The setup
LLM judges are useful because they scale judgment-like review. They are dangerous because they sound authoritative while being sensitive to prompt wording, answer order, verbosity, and their own model-family preferences.
Picture this
Mental model
A judge is another model component. It needs a prompt, examples, versioning, calibration data, and monitoring. If you would not deploy the production model without evals, do not deploy the judge without evals either. Yes, evals for evals. The recursion is annoying because it is necessary.
Good
The good version compares judge labels against human-labeled gold examples, reports agreement by slice, randomizes answer order for pairwise checks, and audits disagreements. It tracks judge prompt version and model version with every score.
Bad
The bad version asks "Which answer is better?" once, stores the result, and treats it as truth. It never checks whether the judge prefers longer answers or the first option. This is how automation becomes a confident intern with root access.
Ugly
The ugly reality is drift.
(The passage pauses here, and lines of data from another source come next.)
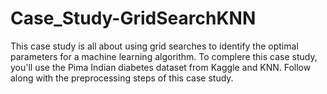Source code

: # Case_Study-GridSearchKNN
 This case study is all about using grid searches to identify the optimal parameters for a machine learning algorithm. To complere this case study, you'll use the Pima Indian diabetes dataset from Kaggle and KNN. Follow along with the preprocessing steps of this case study.
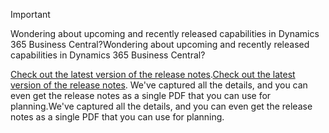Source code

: > [!IMPORTANT]
>
> <span data-ttu-id="f479e-101">Wondering about upcoming and recently released capabilities in Dynamics 365 Business Central?</span><span class="sxs-lookup"><span data-stu-id="f479e-101">Wondering about upcoming and recently released capabilities in Dynamics 365 Business Central?</span></span>
>
> <span data-ttu-id="f479e-102">[Check out the latest version of the release notes](/business-applications-release-notes/April19/dynamics365-business-central/).</span><span class="sxs-lookup"><span data-stu-id="f479e-102">[Check out the latest version of the release notes](/business-applications-release-notes/April19/dynamics365-business-central/).</span></span> <span data-ttu-id="f479e-103">We've captured all the details, and you can even get the release notes as a single PDF that you can use for planning.</span><span class="sxs-lookup"><span data-stu-id="f479e-103">We've captured all the details, and you can even get the release notes as a single PDF that you can use for planning.</span></span>  

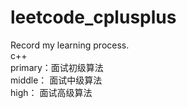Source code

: # leetcode_cplusplus             
Record my learning process.                
c++                
primary：面试初级算法     
middle： 面试中级算法      
high：   面试高级算法     
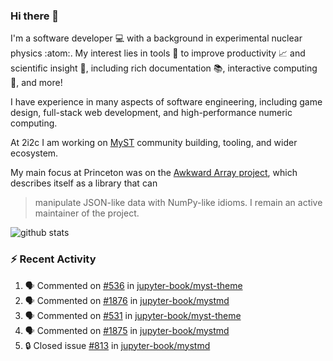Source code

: ### Hi there 👋 

I'm a software developer 💻 with a background in experimental nuclear physics :atom:. My interest lies in tools :wrench: to improve productivity :chart_with_upwards_trend: and scientific insight :telescope:, including rich documentation 📚, interactive computing 🧮, and more! 

I have experience in many aspects of software engineering, including game design, full-stack web development, and high-performance numeric computing. 

At 2i2c I am working on [MyST](https://github.com/jupyter-book/mystmd) community building, tooling, and wider ecosystem. 

My main focus at Princeton was on the [Awkward Array project](awkward-array.org/), which describes itself as a library that can 
> manipulate JSON-like data with NumPy-like idioms. I remain an active maintainer of the project. 

![github stats](https://github-readme-stats.vercel.app/api?username=agoose77&show_icons=true&hide_rank=true&hide_title=true&bg_color=30,e76445,904e95&text_color=efe3ec&icon_color=efe3ec)
<!--
**agoose77/agoose77** is a ✨ _special_ ✨ repository because its `README.md` (this file) appears on your GitHub profile.

Here are some ideas to get you started:

- 🔭 I’m currently working on ...
- 🌱 I’m currently learning ...
- 👯 I’m looking to collaborate on ...
- 🤔 I’m looking for help with ...
- 💬 Ask me about ...
- 📫 How to reach me: ...
- 😄 Pronouns: ...
- ⚡ Fun fact: ...
-->

### :zap: Recent Activity

<!--START_SECTION:activity-->
1. 🗣 Commented on [#536](https://github.com/jupyter-book/myst-theme/pull/536#issuecomment-2687901669) in [jupyter-book/myst-theme](https://github.com/jupyter-book/myst-theme)
2. 🗣 Commented on [#1876](https://github.com/jupyter-book/mystmd/issues/1876#issuecomment-2687400186) in [jupyter-book/mystmd](https://github.com/jupyter-book/mystmd)
3. 🗣 Commented on [#531](https://github.com/jupyter-book/myst-theme/pull/531#issuecomment-2687394699) in [jupyter-book/myst-theme](https://github.com/jupyter-book/myst-theme)
4. 🗣 Commented on [#1875](https://github.com/jupyter-book/mystmd/issues/1875#issuecomment-2685740896) in [jupyter-book/mystmd](https://github.com/jupyter-book/mystmd)
5. 🔒 Closed issue [#813](https://github.com/jupyter-book/mystmd/issues/813) in [jupyter-book/mystmd](https://github.com/jupyter-book/mystmd)
<!--END_SECTION:activity-->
A vendor model update, prompt tweak, or new answer style can move judge behavior. Production eval systems need periodic recalibration and alerting on judge-score distribution shifts.
Artifact to produce
Build a judge card: task, rubric, judge prompt, model version, calibration set, agreement rate, known biases, and review escalation rules.
Judge review
| Question | Why it matters |
|---|---|
| What gold set calibrates the judge? | A judge without calibration is just another model opinion. |
| How are answer order and verbosity bias tested? | Judges love accidental shortcuts too. |
| When does human adjudication override the judge? | Automation needs an escalation boundary. |
Chapter takeaway
Treat the judge like production code. It has versions, failure modes, and a habit of sounding confident at the worst possible time.